#### PROBLEM TO WORK ON:
Using the records below, give the number of lines where the word "commands" appears, with no further output.

Saved entries

□ □ □ □ □

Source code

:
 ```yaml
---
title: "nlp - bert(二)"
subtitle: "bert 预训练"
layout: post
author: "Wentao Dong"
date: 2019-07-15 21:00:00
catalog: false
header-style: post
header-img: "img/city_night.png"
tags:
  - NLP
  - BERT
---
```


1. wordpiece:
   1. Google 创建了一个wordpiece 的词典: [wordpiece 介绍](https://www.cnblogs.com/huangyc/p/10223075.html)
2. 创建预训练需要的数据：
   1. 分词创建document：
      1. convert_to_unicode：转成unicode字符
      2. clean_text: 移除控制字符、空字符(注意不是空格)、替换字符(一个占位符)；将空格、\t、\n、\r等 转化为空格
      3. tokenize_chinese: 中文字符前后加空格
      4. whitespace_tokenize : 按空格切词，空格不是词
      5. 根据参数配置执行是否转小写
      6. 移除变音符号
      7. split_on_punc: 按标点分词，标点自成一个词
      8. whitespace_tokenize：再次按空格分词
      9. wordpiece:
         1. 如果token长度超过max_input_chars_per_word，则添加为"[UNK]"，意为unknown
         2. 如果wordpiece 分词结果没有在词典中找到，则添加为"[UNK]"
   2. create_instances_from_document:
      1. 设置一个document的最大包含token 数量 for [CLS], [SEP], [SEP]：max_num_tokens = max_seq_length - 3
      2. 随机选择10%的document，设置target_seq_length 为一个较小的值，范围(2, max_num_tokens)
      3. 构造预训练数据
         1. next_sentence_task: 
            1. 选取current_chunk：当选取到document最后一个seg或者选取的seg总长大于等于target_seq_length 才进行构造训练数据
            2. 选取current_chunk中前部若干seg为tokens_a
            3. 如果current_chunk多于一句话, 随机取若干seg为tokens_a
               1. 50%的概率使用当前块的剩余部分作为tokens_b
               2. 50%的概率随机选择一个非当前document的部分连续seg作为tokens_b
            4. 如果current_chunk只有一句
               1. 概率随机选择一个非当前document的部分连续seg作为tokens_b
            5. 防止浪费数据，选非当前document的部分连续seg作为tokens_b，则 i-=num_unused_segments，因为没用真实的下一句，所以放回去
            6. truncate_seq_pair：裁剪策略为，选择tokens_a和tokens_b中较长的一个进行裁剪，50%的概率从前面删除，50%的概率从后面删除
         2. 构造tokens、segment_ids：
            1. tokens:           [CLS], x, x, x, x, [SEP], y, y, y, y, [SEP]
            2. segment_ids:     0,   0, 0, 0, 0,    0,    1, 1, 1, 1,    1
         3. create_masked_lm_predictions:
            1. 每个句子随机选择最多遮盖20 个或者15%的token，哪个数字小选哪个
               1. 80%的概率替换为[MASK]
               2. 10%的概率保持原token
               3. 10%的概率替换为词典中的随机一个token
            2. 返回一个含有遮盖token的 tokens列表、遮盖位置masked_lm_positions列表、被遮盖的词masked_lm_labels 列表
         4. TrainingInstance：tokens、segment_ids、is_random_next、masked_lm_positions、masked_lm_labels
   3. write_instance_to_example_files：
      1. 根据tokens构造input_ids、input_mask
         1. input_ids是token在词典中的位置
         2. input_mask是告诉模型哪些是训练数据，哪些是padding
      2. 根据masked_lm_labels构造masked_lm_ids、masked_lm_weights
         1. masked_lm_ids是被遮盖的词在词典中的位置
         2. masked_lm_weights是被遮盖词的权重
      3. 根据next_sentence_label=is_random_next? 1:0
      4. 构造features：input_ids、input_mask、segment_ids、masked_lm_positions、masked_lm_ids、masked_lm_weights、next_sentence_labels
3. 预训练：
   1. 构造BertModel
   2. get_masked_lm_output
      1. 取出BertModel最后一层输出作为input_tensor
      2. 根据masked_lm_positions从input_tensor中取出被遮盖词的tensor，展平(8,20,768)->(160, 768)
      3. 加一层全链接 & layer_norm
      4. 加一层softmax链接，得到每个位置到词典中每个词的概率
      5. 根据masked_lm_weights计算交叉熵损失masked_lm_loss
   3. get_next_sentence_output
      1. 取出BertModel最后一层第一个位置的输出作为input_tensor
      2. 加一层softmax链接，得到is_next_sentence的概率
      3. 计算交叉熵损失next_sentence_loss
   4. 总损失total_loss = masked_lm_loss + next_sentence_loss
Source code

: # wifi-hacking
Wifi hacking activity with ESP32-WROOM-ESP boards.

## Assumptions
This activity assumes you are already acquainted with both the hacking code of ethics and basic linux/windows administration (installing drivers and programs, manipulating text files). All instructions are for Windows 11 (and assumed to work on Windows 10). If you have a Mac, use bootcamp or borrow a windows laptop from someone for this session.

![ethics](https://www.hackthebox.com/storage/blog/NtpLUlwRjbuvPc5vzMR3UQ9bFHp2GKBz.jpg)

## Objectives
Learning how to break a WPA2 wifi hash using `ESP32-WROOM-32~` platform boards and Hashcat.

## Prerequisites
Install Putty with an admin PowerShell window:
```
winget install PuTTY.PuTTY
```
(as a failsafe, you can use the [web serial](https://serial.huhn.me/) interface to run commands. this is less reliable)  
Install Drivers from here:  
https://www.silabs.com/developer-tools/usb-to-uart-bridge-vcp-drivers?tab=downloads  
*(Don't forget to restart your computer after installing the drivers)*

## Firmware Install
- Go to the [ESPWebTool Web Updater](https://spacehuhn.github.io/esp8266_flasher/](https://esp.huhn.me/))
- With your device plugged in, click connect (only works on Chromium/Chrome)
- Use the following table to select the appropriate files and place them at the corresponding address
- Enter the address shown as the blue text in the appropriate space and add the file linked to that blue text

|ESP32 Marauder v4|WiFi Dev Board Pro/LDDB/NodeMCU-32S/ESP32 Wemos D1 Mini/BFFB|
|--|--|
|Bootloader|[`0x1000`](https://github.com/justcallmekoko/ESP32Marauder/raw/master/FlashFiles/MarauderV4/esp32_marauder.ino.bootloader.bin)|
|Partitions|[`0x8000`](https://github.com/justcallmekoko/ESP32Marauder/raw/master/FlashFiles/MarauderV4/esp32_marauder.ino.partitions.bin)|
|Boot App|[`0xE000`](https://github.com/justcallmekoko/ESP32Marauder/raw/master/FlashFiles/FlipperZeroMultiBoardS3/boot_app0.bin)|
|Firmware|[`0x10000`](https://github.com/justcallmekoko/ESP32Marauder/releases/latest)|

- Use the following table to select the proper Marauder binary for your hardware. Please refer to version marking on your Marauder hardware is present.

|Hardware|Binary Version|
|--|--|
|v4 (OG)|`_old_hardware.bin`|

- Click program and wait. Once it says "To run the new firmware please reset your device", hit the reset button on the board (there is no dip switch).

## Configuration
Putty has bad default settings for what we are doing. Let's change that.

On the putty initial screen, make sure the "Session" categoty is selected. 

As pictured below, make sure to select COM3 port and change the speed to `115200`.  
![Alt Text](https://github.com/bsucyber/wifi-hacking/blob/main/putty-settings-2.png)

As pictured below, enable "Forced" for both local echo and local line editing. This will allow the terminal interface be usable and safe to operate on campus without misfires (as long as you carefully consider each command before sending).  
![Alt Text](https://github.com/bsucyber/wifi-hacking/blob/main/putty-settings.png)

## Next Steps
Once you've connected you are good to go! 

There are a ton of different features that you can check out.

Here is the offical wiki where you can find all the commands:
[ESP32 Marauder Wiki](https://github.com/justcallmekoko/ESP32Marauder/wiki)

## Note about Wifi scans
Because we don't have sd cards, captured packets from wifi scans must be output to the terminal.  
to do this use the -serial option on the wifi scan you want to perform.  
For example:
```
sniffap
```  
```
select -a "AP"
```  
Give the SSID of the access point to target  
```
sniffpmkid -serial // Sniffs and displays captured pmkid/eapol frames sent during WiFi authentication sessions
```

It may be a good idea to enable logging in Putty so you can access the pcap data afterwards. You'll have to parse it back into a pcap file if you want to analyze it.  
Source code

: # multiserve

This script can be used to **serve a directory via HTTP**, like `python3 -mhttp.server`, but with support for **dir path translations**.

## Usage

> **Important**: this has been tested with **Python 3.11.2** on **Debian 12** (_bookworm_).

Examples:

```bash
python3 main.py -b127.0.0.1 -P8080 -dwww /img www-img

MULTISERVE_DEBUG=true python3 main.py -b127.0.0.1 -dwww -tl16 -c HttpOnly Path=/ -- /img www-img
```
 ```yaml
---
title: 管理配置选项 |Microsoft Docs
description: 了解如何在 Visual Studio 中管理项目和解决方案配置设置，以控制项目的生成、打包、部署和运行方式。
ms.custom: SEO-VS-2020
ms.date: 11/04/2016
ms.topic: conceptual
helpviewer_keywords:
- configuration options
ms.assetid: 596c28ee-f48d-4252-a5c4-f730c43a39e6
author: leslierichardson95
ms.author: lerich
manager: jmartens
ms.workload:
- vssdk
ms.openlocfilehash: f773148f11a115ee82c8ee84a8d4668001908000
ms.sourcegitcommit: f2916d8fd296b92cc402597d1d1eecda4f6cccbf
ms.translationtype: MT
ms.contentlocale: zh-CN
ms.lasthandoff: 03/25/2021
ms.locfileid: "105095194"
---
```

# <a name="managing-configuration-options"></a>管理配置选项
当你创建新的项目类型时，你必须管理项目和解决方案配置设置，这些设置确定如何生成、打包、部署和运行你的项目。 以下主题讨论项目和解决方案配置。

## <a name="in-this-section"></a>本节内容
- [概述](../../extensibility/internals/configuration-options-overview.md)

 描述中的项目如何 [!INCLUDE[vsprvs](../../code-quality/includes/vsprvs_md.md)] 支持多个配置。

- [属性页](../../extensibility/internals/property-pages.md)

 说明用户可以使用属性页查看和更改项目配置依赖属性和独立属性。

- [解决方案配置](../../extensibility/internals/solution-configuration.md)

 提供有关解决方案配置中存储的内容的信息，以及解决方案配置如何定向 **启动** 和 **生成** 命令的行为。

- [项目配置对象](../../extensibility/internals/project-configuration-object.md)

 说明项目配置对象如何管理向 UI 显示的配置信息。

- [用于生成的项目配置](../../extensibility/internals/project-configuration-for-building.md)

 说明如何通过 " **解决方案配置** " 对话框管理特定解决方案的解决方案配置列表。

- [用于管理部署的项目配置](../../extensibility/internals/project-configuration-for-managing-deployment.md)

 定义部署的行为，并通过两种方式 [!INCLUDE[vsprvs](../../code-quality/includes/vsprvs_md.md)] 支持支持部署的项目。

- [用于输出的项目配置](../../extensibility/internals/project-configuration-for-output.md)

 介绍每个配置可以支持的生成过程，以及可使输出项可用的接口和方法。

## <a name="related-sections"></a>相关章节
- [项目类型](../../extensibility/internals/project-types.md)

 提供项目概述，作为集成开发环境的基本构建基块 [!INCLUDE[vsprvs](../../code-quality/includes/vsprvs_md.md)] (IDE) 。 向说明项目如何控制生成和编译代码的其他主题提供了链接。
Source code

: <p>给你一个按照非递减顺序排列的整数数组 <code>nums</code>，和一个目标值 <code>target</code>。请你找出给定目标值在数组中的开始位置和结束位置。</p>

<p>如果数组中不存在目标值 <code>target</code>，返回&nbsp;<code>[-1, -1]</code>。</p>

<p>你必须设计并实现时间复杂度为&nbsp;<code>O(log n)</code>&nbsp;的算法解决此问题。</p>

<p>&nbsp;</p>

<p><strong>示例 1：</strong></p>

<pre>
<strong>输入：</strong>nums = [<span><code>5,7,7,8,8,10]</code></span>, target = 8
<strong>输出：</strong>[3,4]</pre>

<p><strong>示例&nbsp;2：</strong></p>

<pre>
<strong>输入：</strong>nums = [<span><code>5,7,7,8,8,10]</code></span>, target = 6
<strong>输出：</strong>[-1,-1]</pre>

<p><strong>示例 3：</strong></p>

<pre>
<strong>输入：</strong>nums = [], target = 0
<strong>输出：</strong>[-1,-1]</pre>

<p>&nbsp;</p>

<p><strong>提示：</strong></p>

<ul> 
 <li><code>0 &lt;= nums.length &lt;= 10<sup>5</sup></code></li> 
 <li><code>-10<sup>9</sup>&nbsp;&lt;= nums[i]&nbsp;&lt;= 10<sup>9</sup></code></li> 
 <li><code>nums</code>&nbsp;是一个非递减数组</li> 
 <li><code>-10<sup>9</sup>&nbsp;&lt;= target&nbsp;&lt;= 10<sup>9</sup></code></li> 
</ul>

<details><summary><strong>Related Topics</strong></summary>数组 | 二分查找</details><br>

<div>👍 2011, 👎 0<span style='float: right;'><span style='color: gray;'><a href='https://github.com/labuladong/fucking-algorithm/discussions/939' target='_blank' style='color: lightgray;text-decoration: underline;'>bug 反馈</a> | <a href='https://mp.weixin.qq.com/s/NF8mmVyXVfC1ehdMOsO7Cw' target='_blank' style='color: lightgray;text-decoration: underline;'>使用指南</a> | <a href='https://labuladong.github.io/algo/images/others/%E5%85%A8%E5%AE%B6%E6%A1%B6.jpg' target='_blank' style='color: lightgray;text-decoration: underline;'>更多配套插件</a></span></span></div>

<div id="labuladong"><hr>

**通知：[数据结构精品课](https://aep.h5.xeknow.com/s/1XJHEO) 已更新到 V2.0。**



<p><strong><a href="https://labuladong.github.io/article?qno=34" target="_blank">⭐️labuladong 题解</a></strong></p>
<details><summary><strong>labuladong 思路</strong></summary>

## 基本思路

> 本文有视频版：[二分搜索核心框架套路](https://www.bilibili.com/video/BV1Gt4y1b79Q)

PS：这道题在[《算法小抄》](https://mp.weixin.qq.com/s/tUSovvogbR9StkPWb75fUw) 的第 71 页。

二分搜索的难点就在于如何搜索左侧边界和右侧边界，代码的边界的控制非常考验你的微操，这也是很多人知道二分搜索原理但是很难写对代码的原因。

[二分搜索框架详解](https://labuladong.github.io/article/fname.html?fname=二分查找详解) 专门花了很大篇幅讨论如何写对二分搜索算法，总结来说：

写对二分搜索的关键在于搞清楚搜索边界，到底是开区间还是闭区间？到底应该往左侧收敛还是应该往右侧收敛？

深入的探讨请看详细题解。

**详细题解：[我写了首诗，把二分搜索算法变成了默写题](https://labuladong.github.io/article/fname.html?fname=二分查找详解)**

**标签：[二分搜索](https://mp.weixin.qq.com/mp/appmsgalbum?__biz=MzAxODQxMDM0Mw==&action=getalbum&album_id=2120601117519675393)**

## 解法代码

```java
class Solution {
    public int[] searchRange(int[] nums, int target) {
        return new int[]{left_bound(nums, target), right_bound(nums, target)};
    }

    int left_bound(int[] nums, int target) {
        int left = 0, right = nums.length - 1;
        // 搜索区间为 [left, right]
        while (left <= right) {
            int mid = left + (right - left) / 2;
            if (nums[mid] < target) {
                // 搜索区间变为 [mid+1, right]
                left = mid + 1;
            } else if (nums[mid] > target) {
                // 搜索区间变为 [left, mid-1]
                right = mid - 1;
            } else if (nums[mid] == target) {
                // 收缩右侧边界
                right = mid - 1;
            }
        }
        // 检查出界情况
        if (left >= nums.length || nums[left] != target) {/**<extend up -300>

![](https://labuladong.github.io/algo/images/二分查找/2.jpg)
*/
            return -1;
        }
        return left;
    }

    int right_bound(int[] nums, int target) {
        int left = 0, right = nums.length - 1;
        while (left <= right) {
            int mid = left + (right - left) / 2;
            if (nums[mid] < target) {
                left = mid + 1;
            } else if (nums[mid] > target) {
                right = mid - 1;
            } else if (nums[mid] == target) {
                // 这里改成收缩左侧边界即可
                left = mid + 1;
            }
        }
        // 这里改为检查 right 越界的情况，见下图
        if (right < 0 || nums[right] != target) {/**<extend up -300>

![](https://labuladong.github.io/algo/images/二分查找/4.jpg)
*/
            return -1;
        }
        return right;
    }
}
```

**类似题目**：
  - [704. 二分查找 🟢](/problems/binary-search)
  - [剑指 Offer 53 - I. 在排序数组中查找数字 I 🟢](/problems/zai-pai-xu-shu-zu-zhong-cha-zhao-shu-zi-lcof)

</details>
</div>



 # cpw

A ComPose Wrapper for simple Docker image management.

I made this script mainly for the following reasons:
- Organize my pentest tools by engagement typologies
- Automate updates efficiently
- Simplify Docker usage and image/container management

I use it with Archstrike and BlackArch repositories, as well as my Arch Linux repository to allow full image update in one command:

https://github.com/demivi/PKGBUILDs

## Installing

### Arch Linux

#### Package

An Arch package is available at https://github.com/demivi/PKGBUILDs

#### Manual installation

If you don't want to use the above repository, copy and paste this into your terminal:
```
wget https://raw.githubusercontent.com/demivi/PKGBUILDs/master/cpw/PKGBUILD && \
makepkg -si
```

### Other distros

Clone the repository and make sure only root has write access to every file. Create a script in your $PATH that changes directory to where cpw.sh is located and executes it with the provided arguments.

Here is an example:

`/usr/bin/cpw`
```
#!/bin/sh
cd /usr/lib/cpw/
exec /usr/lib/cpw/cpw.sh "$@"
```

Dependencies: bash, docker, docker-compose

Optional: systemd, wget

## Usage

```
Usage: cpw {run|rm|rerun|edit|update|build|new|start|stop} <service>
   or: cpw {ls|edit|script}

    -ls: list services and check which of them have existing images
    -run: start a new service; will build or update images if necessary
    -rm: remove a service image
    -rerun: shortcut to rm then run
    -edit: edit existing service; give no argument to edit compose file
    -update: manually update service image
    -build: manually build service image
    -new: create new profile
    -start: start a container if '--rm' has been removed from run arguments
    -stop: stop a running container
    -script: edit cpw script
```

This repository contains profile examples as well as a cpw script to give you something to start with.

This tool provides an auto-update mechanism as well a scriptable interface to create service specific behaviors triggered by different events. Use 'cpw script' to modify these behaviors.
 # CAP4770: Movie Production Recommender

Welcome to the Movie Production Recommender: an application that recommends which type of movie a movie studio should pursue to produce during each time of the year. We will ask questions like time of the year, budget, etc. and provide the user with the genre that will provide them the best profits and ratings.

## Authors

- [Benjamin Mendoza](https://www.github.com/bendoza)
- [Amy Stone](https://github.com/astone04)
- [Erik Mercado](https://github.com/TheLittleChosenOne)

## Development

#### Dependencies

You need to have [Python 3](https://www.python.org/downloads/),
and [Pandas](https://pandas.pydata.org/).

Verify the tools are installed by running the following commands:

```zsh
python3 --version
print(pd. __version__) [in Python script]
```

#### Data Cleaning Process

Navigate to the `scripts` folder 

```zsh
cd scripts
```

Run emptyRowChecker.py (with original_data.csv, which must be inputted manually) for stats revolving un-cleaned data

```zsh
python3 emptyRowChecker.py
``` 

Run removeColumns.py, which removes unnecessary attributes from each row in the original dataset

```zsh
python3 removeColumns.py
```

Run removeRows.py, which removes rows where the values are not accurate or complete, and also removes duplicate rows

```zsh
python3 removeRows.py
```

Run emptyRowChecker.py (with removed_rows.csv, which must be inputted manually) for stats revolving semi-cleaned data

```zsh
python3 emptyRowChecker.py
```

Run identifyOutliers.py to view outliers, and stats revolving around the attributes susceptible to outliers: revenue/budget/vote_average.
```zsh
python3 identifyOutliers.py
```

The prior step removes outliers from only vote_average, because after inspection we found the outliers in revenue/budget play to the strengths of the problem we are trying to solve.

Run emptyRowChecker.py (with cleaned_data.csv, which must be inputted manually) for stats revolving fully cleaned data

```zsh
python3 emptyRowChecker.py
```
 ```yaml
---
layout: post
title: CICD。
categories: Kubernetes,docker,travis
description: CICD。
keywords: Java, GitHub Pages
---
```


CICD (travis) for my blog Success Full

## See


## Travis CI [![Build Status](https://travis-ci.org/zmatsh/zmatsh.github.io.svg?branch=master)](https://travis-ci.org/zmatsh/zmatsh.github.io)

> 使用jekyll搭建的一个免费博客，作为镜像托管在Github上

□ □ □ □ □

#### RESPONSE TO THIS EXERCISE:
3